SUPPLIED MATERIAL →
============

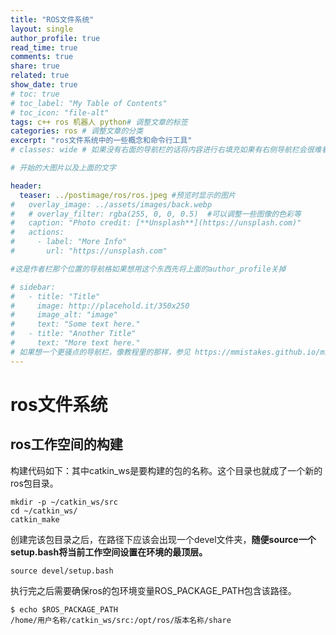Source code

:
 ```yaml
---
title: "ROS文件系统"
layout: single
author_profile: true
read_time: true
comments: true
share: true
related: true
show_date: true
# toc: true
# toc_label: "My Table of Contents"
# toc_icon: "file-alt"
tags: c++ ros 机器人 python# 调整文章的标签
categories: ros # 调整文章的分类
excerpt: "ros文件系统中的一些概念和命令行工具"
# classes: wide # 如果没有右面的导航栏的话将内容进行右填充如果有右侧导航栏会很难看

# 开始的大图片以及上面的文字

header:
  teaser: ../postimage/ros/ros.jpeg #预览时显示的图片
#   overlay_image: ../assets/images/back.webp
#   # overlay_filter: rgba(255, 0, 0, 0.5)  #可以调整一些图像的色彩等
#   caption: "Photo credit: [**Unsplash**](https://unsplash.com)"
#   actions:
#     - label: "More Info"
#       url: "https://unsplash.com"

#这是作者栏那个位置的导航格如果想用这个东西先将上面的author_profile关掉

# sidebar: 
#   - title: "Title"
#     image: http://placehold.it/350x250
#     image_alt: "image"
#     text: "Some text here."
#   - title: "Another Title"
#     text: "More text here."
# 如果想一个更骚点的导航栏，像教程里的那样，参见 https://mmistakes.github.io/minimal-mistakes/docs/layouts/#custom-sidebar-navigation-menu
---
```


# ros文件系统

## ros工作空间的构建

构建代码如下：其中catkin_ws是要构建的包的名称。这个目录也就成了一个新的ros包目录。

```shell
mkdir -p ~/catkin_ws/src
cd ~/catkin_ws/
catkin_make
```

创建完该包目录之后，在路径下应该会出现一个devel文件夹，**随便source一个setup.bash将当前工作空间设置在环境的最顶层。**

```shell
source devel/setup.bash
```

执行完之后需要确保ros的包环境变量ROS_PACKAGE_PATH包含该路径。

```shell
$ echo $ROS_PACKAGE_PATH
/home/用户名称/catkin_ws/src:/opt/ros/版本名称/share
```


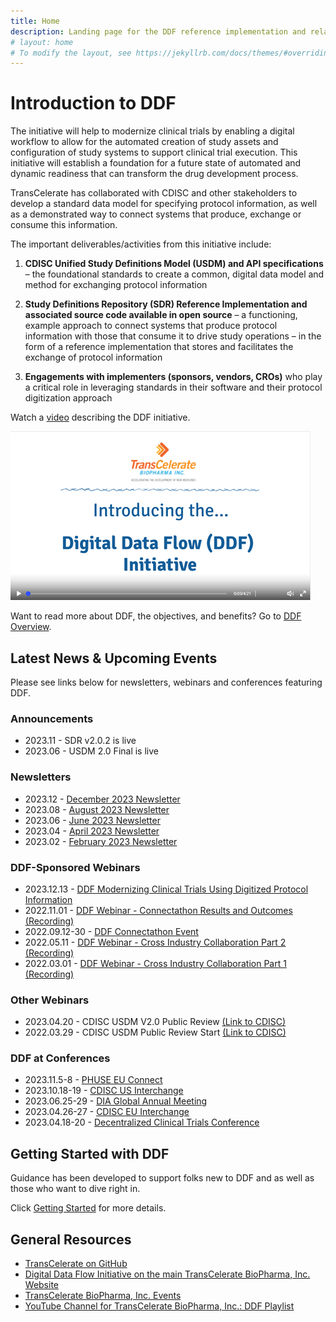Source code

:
 ```yaml
---
title: Home
description: Landing page for the DDF reference implementation and related information
# layout: home
# To modify the layout, see https://jekyllrb.com/docs/themes/#overriding-theme-defaults
---
```

# Introduction to DDF

The initiative will help to modernize clinical trials by enabling a digital workflow to allow for the automated creation of study assets and configuration of study systems to support clinical trial execution. This initiative will establish a foundation for a future state of automated and dynamic readiness that can transform the drug development process. 

TransCelerate has collaborated with CDISC and other stakeholders to develop a standard data model for specifying protocol information, as well as a demonstrated way to connect systems that produce, exchange or consume this information. 

The important deliverables/activities from this initiative include:

1. **CDISC Unified Study Definitions Model (USDM) and API specifications** – the foundational standards to create a common, digital data model and method for exchanging protocol information

2. **Study Definitions Repository (SDR) Reference Implementation and associated source code available in open source** – a functioning, example approach to connect systems that produce protocol information with those that consume it to drive study operations – in the form of a reference implementation that stores and facilitates the exchange of protocol information

3. **Engagements with implementers (sponsors, vendors, CROs)** who play a critical role in leveraging standards in their software and their protocol digitization approach

Watch a [video](https://www.youtube.com/watch?v=082onW7jhe4) describing the DDF initiative. 

<a href="https://www.youtube.com/watch?v=082onW7jhe4">
<img src="media\images\overview.png">
</a>
<p></p>

Want to read more about DDF, the objectives, and benefits?  Go to [DDF Overview](overview.md).

## Latest News & Upcoming Events

Please see links below for newsletters, webinars and conferences featuring DDF. 

### Announcements
- 2023.11 - SDR v2.0.2 is live
- 2023.06 - USDM 2.0 Final is live

### Newsletters  
- 2023.12 - [December 2023 Newsletter](https://github.com/transcelerate/ddf-home/blob/main/documents/newsletters/Digital%20Data%20Flow%20-%20DEC%202023%20Newsletter.png)
- 2023.08 - [August 2023 Newsletter](https://github.com/transcelerate/ddf-home/blob/main/documents/newsletters/Digital%20Data%20Flow%20-%20AUG%202023%20Newsletter.png)
- 2023.06 - [June 2023 Newsletter](https://github.com/transcelerate/ddf-home/blob/main/documents/newsletters/Digital%20Data%20Flow%20-%20JUN%202023%20Newsletter.png)
- 2023.04 - [April 2023 Newsletter](https://github.com/transcelerate/ddf-home/blob/main/documents/newsletters/Digital%20Data%20Flow%20-%20APR%202023%20Newsletter.png)
- 2023.02 - [February 2023 Newsletter](https://github.com/transcelerate/ddf-home/blob/main/documents/newsletters/Digital%20Data%20Flow%20-%20FEB%202023%20Newsletter.png)


### DDF-Sponsored Webinars
- 2023.12.13 - [DDF Modernizing Clinical Trials Using Digitized Protocol Information](<documents/SOCIAL - DDF Webinar Poster_13Dec2023_FINAL.pdf>)
- 2022.11.01 - [DDF Webinar - Connectathon Results and Outcomes (Recording)](https://www.youtube.com/watch?v=IbmGLtfAW9o)
- 2022.09.12-30 - [DDF Connectathon Event](CaT_home.md)
- 2022.05.11 - [DDF Webinar - Cross Industry Collaboration Part 2 (Recording)](https://www.youtube.com/watch?v=II5Cuq4Q7QE)
- 2022.03.01 - [DDF Webinar - Cross Industry Collaboration Part 1 (Recording)](https://www.youtube.com/watch?v=O6qqTSz8ls0)


### Other Webinars
- 2023.04.20 - CDISC USDM V2.0 Public Review [(Link to CDISC)](https://www.cdisc.org/events/webinar/digital-data-flow-project-phase-2-public-review)
- 2022.03.29 - CDISC USDM Public Review Start [(Link to CDISC)](https://www.cdisc.org/ddf)

### DDF at Conferences
- 2023.11.5-8 - [PHUSE EU Connect](https://www.cdisc.org/events/education/external-events/2023/11/phuse-eu-connect-2023)
- 2023.10.18-19 - [CDISC US Interchange](https://www.cdisc.org/events/interchange/2023-us-interchange)
- 2023.06.25-29 - [DIA Global Annual Meeting](https://www.diaglobal.org/en/flagship/dia-2023)
- 2023.04.26-27 - [CDISC EU Interchange](https://www.cdisc.org/events/interchange/2023-europe-interchange)
- 2023.04.18-20 - [Decentralized Clinical Trials Conference](https://informaconnect.com/decentralized-clinical-trials/)

## Getting Started with DDF

Guidance has been developed to support folks new to DDF and as well as those who want to dive right in.

Click [Getting Started](getting-started.md) for more details.

## General Resources

- [TransCelerate on GitHub](https://github.com/transcelerate)
- [Digital Data Flow Initiative on the main TransCelerate BioPharma, Inc. Website](https://www.transceleratebiopharmainc.com/initiatives/digital-data-flow/)
- [TransCelerate BioPharma, Inc. Events](https://www.transceleratebiopharmainc.com/transcelerate-events-2/)
- [YouTube Channel for TransCelerate BioPharma, Inc.: DDF Playlist](https://www.youtube.com/playlist?list=PLMXS-Xt7Ou1KNUF-HQKQRRzqfPQEXWb1u)

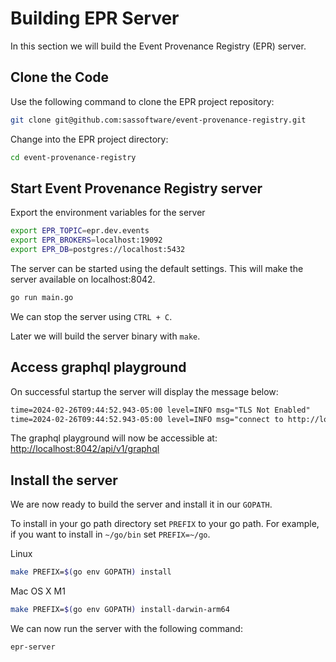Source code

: # Building EPR Server

In this section we will build the Event Provenance Registry (EPR) server.

## Clone the Code

Use the following command to clone the EPR project repository:

```bash
git clone git@github.com:sassoftware/event-provenance-registry.git
```

Change into the EPR project directory:

```bash
cd event-provenance-registry
```

## Start Event Provenance Registry server

Export the environment variables for the server

```bash
export EPR_TOPIC=epr.dev.events
export EPR_BROKERS=localhost:19092
export EPR_DB=postgres://localhost:5432
```

The server can be started using the default settings. This will make the server
available on localhost:8042.

```bash
go run main.go
```

We can stop the server using `CTRL + C`.

Later we will build the server binary with `make`.

## Access graphql playground

On successful startup the server will display the message below:

```txt
time=2024-02-26T09:44:52.943-05:00 level=INFO msg="TLS Not Enabled"
time=2024-02-26T09:44:52.943-05:00 level=INFO msg="connect to http://localhost:8042/api/v1/graphql for GraphQL playground"
```

The graphql playground will now be accessible at:
<http://localhost:8042/api/v1/graphql>

## Install the server

We are now ready to build the server and install it in our `GOPATH`.

To install in your go path directory set `PREFIX` to your go path. For example,
if you want to install in `~/go/bin` set `PREFIX=~/go`.

Linux

```bash
make PREFIX=$(go env GOPATH) install
```

Mac OS X M1

```bash
make PREFIX=$(go env GOPATH) install-darwin-arm64
```

We can now run the server with the following command:

```bash
epr-server
```
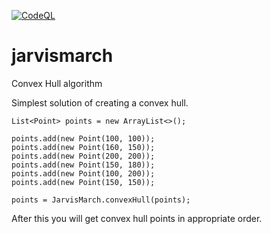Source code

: [![CodeQL](https://github.com/dawidswiton/jarvismarch/actions/workflows/codeql.yml/badge.svg)](https://github.com/dawidswiton/jarvismarch/actions/workflows/codeql.yml)
# jarvismarch
Convex Hull algorithm

Simplest solution of creating a convex hull.

```
List<Point> points = new ArrayList<>();

points.add(new Point(100, 100));
points.add(new Point(160, 150));
points.add(new Point(200, 200));
points.add(new Point(150, 180));
points.add(new Point(100, 200));
points.add(new Point(150, 150));

points = JarvisMarch.convexHull(points);
```

After this you will get convex hull points in appropriate order.
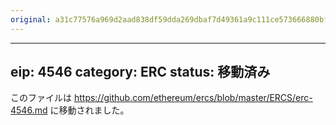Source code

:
 ```yaml
---
original: a31c77576a969d2aad838df59dda269dbaf7d49361a9c111ce573666880bffd7
---
```


---
eip: 4546
category: ERC
status: 移動済み
---

このファイルは https://github.com/ethereum/ercs/blob/master/ERCS/erc-4546.md に移動されました。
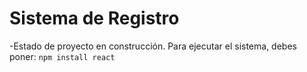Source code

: <h1> Sistema de Registro </h1>

-Estado de proyecto en construcción.
Para ejecutar el sistema, debes poner:
```npm install react```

============

PROBLEM REQUIREMENTS →
From the first line above through the line containing "执行完之后需要确保ros的包环境变量ROS_PACKAGE_PATH包含该路径。", copy everything exactly, without the pictures.

WRITTEN REPLY →
Source code

:
 ```yaml
---
title: "ROS文件系统"
layout: single
author_profile: true
read_time: true
comments: true
share: true
related: true
show_date: true
# toc: true
# toc_label: "My Table of Contents"
# toc_icon: "file-alt"
tags: c++ ros 机器人 python# 调整文章的标签
categories: ros # 调整文章的分类
excerpt: "ros文件系统中的一些概念和命令行工具"
# classes: wide # 如果没有右面的导航栏的话将内容进行右填充如果有右侧导航栏会很难看

# 开始的大图片以及上面的文字

header:
  teaser: ../postimage/ros/ros.jpeg #预览时显示的图片
#   overlay_image: ../assets/images/back.webp
#   # overlay_filter: rgba(255, 0, 0, 0.5)  #可以调整一些图像的色彩等
#   caption: "Photo credit: [**Unsplash**](https://unsplash.com)"
#   actions:
#     - label: "More Info"
#       url: "https://unsplash.com"

#这是作者栏那个位置的导航格如果想用这个东西先将上面的author_profile关掉

# sidebar: 
#   - title: "Title"
#     image: http://placehold.it/350x250
#     image_alt: "image"
#     text: "Some text here."
#   - title: "Another Title"
#     text: "More text here."
# 如果想一个更骚点的导航栏，像教程里的那样，参见 https://mmistakes.github.io/minimal-mistakes/docs/layouts/#custom-sidebar-navigation-menu
---
```


# ros文件系统

## ros工作空间的构建

构建代码如下：其中catkin_ws是要构建的包的名称。这个目录也就成了一个新的ros包目录。

```shell
mkdir -p ~/catkin_ws/src
cd ~/catkin_ws/
catkin_make
```

创建完该包目录之后，在路径下应该会出现一个devel文件夹，**随便source一个setup.bash将当前工作空间设置在环境的最顶层。**

```shell
source devel/setup.bash
```

执行完之后需要确保ros的包环境变量ROS_PACKAGE_PATH包含该路径。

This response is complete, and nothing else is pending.